ノースランドを2部から1部に引き上げた。
既存の選手の中で実力を発揮できる選手を発掘し、チームにフィットさせたことが成功の秘密。

 ニュージーランドのほとんどの子供たちが5歳でラグビーを始めますが、私もそんな一人でした。オークランドのノースショア、ノースコートに住んでいましたので、家の近くのラグビークラブだったタカプナ・ラグビークラブに行ったのです。ニュージーランドでは子供の頃はクラブでラグビーをやり、中学・高校生になると多くは学校のクラブに所属します。私はノースショアのウエストレイク・ボーイズ・ハイスクールでプレーしました。18歳で再びタカプナ・クラブに戻り、オークランド・セカンド・フィフティーン、オークランドコルツ(21歳以下代表)に選ばれました。
 ちょうど1985年にハーバーブリッジを境にオークランド・ラグビー協会を二つに分けることになり、私は所属クラブのタカプナ・クラブがハーバーブリッジの北にある関係で、新しくできたノースハーバー・ラグビー協会に所属することになりました。ですから私たちの世代はNPCノースハーバーのオリジナルなのです。85年から89年までノースハーバー代表でプレーしていましたが、89年のシーズン終了時にひざの怪我をし、90年は一年間のリハビリ、91年に手術をしましたが、結局引退することにしました。
 引退後すぐにタカプナ・クラブからファースト・フィフティーンの監督への要請がありました。94年までの在任期間中全シーズンで優勝できました。その後、95年、96年にノースハーバー・セカンドフィフティーンの監督になりました。
 97年にNPCセカンド・ディビジョンのノースランドの監督になりました。オークランドから車で北に2時間ほど行ったワンガレイをベースにしたチームでした。ここでの目的はディビジョン1に上げることでした。チームを見るとキーとなるポジションにいいプレーヤーがいませんでした。ニュージーランド国内からスクラムの核となるプロップやフィージーから足の速いウイングを見つけてきて補強しました。ただ個人的に優れた選手を見つけるのではなく、そのポジションのプロフェッショナルでノースランドのチームカラーにフィットする選手、つまり、既存の選手と絡んで実力を出せる選手を選びました。結果は見事に98年にディビジョン1に昇格できました。

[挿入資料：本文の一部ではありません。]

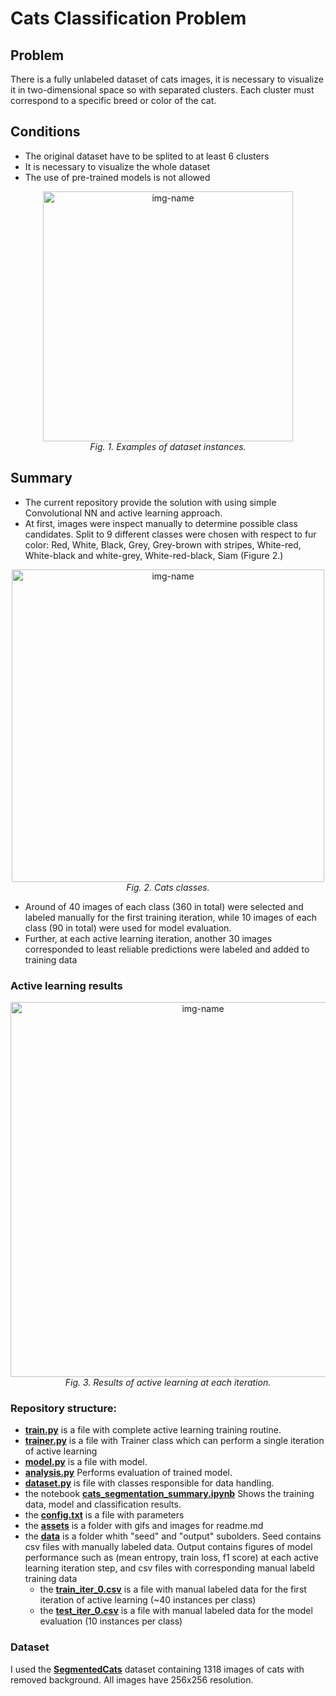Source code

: # Cats Classification Problem
## Problem
There is a fully unlabeled dataset of cats images, it is necessary to visualize it in two-dimensional space so with separated clusters. Each cluster must correspond to a specific breed or color of the cat.

## Conditions
- The original dataset have to be splited to at least 6 clusters
- It is necessary to visualize the whole dataset
- The use of pre-trained models is not allowed

<p align="center">
  <img alt="img-name" src="https://github.com/OldFedot/CatsClassificationWithActiveLearning/blob/master/assets/cats_data_example.jpg" width="400">
  <br>
    <em>Fig. 1. Examples of dataset instances.</em>
</p>

## Summary
- The current repository provide the solution with using simple Convolutional NN and active learning approach.
- At first, images were inspect manually to determine possible class candidates. Split to 9 different classes were chosen with respect to fur color: Red, White, Black, Grey, Grey-brown with stripes, White-red, White-black and white-grey, White-red-black, Siam (Figure 2.)

<p align="center">
  <img alt="img-name" src="https://github.com/OldFedot/CatsClassificationWithActiveLearning/blob/master/assets/cats_classes.jpg" width="500">
  <br>
    <em>Fig. 2. Cats classes.</em>
</p>

- Around of 40 images of each class (360 in total) were selected and labeled manually for the first training iteration, while 10 images of each class (90 in total) were used for model evaluation.
- Further, at each active learning iteration, another 30 images corresponded to least reliable predictions were labeled and added to training data



### Active learning results
<p align="center">
  <img alt="img-name" src="https://github.com/OldFedot/CatsClassificationWithActiveLearning/blob/master/assets/results_tsne_loss_entropy.gif" width="600">
  <br>
    <em>Fig. 3. Results of active learning at each iteration.</em>
</p>




### Repository structure:
- **[train.py](https://github.com/OldFedot/CatsSegmentation/blob/master/train.py)** is a file with complete active learning training routine.
- **[trainer.py](https://github.com/OldFedot/CatsClassificationWithActiveLearning/blob/master/trainer.py)** is a file with Trainer class which can perform a single iteration of active learning
- **[model.py](https://github.com/OldFedot/CatsSegmentation/blob/master/model.py)** is a file with model.
- **[analysis.py](https://github.com/OldFedot/CatsSegmentation/blob/master/analysis.py)** Performs evaluation of trained model.
- **[dataset.py](https://github.com/OldFedot/CatsClassificationWithActiveLearning/blob/master/dataset.py)** is file with classes responsible for data handling.
- the notebook **[cats_segmentation_summary.ipynb](https://github.com/OldFedot/CatsSegmentation/blob/master/cats_segmentation_summary.ipynb)** Shows the training data, model and classification results.
- the **[config.txt](https://github.com/OldFedot/CatsClassificationWithActiveLearning/blob/master/config.txt)** is a file with parameters
- the **[assets](https://github.com/OldFedot/CatsClassificationWithActiveLearning/tree/master/assets)** is a folder with gifs and images for readme.md
- the **[data](https://github.com/OldFedot/CatsClassificationWithActiveLearning/tree/master/data)** is a folder whith "seed" and "output" subolders. Seed contains csv files with manually labeled data. Output contains figures of model performance such as (mean entropy, train loss, f1 score) at each active learning iteration step, and csv files with corresponding manual labeld training data
  - the **[train_iter_0.csv](https://github.com/OldFedot/CatsClassificationWithActiveLearning/blob/master/data/seed/train_iter_0.csv)** is a file with manual labeled data for the first iteration of active learning (~40 instances per class)
  - the **[test_iter_0.csv](https://github.com/OldFedot/CatsClassificationWithActiveLearning/blob/master/data/seed/test_iter_0.csv)** is a file with manual labeled data for the model evaluation (10 instances per class)



### Dataset
I used the **[SegmentedCats](https://drive.google.com/file/d/1r7I9vculYHCd7x-FbnpQvPhmS2AvUSAI/view?usp=sharing)** dataset containing 1318 images of cats with removed background. All images have 256x256 resolution.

ノースランドでの実績がオークランドの監督への布石となった
オークランドの監督に就任できたのはディビジョン2だったノースランドをディビジョン1に引き上げた後、オークランドの監督だったグラハム・ヘンリーから受けた電話。

 98年にNPCノースランドをディビジョン1に昇格させた直後、NPCオークランドの監督、グラハム・ヘンリーから直々に電話がありました。彼はその時まだ、一般には公表していませんでしたが、オークランドで監督の手腕が認められ、ウェールズの代表監督のオファーを受けていました。ウェールズと言えば、北半球の6か国対抗の強豪チームです。当時ウェールズはいい成績が残せず、苦しんでいた時期でした。そこで思いきって外国から監督を受け入れることにし、グラハム・ヘンリーに白羽の矢を立てたのです。グラハムはそんな状況の中で後任を探すことになり、私に電話をしてきたのです。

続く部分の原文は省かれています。